▶ _What is expected_
Among the lines below, list those containing the string "bump".

▶ _Data shown_
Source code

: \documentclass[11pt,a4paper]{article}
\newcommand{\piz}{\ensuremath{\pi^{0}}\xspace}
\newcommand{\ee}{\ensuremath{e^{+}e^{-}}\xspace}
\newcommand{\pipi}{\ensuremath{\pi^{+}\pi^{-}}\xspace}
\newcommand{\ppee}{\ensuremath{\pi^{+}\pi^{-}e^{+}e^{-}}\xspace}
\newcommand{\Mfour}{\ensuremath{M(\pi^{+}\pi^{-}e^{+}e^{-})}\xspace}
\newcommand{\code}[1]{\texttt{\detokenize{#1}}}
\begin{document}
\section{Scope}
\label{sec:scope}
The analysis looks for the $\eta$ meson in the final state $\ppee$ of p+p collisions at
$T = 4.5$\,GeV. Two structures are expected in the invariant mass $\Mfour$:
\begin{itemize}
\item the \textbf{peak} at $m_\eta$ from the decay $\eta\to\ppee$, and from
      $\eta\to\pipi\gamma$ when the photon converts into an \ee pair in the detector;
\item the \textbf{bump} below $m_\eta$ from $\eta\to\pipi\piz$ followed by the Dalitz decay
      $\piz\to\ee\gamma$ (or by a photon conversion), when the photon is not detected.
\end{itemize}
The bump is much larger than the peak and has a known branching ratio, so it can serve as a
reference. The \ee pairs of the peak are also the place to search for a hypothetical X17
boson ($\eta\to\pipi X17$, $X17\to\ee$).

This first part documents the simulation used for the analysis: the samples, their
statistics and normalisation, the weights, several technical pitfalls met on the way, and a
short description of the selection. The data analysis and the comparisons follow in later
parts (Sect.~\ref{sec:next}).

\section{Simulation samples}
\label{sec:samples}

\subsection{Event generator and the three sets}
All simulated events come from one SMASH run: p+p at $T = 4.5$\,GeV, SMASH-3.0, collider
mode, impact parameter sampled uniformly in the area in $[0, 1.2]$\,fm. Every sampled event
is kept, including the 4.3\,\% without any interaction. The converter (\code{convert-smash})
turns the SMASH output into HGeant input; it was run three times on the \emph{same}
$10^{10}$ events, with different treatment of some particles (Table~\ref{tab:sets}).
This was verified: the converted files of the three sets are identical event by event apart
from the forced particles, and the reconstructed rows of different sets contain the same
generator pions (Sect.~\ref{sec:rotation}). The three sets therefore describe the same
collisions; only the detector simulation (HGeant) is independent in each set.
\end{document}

▶ _Result of the task_
\item the \textbf{bump} below $m_\eta$ from $\eta\to\pipi\piz$ followed by the Dalitz decay
The bump is much larger than the peak and has a known branching ratio, so it can serve as a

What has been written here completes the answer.